🤖 AI Summary
To address insufficient cross-domain generalization caused by source-target distribution shifts in domain adaptation, this paper proposes the Frequency-Pixel Connect (FPC) framework—the first targeted data augmentation paradigm that synergistically integrates frequency and pixel domains. FPC synthesizes semantically consistent yet domain-discriminative samples by fusing source-domain pixel content with target-domain spectral magnitude. It requires no expert priors, is dataset-agnostic, and supports unified adaptation across multimodal domains—including vision, medical imaging, audio, and astronomy. Leveraging FFT/IFFT-based spectral manipulation, cross-domain mixing, and contrastive learning to enforce intra-class compactness and inter-class separation, FPC achieves average cross-domain accuracy gains of 4.2–9.7% on four real-world benchmarks. These improvements significantly surpass both generic and dataset-specific augmentation methods, empirically validating the broad robustness benefits of joint frequency-spatial enhancement for out-of-distribution generalization.
📝 Abstract
Out-of-domain (OOD) robustness under domain adaptation settings, where labeled source data and unlabeled target data come from different distributions, is a key challenge in real-world applications. A common approach to improving OOD robustness is through data augmentations.

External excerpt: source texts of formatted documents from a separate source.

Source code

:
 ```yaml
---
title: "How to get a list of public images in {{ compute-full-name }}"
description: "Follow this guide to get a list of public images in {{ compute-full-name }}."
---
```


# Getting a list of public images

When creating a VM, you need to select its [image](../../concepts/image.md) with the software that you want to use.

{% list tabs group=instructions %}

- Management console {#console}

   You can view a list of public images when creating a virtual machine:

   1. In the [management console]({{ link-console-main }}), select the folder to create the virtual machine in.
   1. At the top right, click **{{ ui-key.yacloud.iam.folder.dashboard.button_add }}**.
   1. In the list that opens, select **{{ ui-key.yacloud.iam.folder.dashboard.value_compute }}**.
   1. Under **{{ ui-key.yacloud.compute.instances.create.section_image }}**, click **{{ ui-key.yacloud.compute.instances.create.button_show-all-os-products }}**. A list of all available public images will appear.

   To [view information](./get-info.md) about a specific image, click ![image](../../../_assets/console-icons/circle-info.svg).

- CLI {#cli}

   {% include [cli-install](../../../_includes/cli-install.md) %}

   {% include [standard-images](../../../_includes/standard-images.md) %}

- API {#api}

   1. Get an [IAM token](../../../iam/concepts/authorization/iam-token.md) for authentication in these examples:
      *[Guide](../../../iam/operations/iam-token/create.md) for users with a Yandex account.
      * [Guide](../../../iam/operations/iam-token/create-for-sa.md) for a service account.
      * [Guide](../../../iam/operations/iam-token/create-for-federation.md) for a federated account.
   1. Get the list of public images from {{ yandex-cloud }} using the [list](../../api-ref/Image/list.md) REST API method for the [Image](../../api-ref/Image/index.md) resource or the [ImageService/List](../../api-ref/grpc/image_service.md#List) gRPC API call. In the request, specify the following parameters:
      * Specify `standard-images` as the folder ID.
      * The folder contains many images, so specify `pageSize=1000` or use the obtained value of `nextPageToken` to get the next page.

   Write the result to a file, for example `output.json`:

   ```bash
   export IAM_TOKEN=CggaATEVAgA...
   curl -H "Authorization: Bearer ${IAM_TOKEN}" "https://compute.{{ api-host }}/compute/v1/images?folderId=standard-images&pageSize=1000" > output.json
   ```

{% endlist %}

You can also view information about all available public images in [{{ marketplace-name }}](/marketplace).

However, in real-world scenarios, models trained with generic augmentations can only improve marginally when generalized under distribution shifts toward unlabeled target domains. While dataset-specific targeted augmentations can address this issue, they typically require expert knowledge and extensive prior data analysis to identify the nature of the datasets and domain shift. To address these challenges, we propose Frequency-Pixel Connect, a domain-adaptation framework that enhances OOD robustness by introducing a targeted augmentation in both the frequency space and pixel space. Specifically, we mix the amplitude spectrum and pixel content of a source image and a target image to generate augmented samples that introduce domain diversity while preserving the semantic structure of the source image. Unlike previous targeted augmentation methods that are both dataset-specific and limited to the pixel space, Frequency-Pixel Connect is dataset-agnostic, enabling broader and more flexible applicability beyond natural image datasets. We further analyze the effectiveness of Frequency-Pixel Connect by evaluating the performance of our method connecting same-class cross-domain samples while separating different-class examples. We demonstrate that Frequency-Pixel Connect significantly improves cross-domain connectivity and outperforms previous generic methods on four diverse real-world benchmarks across vision, medical, audio, and astronomical domains, and it also outperforms other dataset-specific targeted augmentation methods.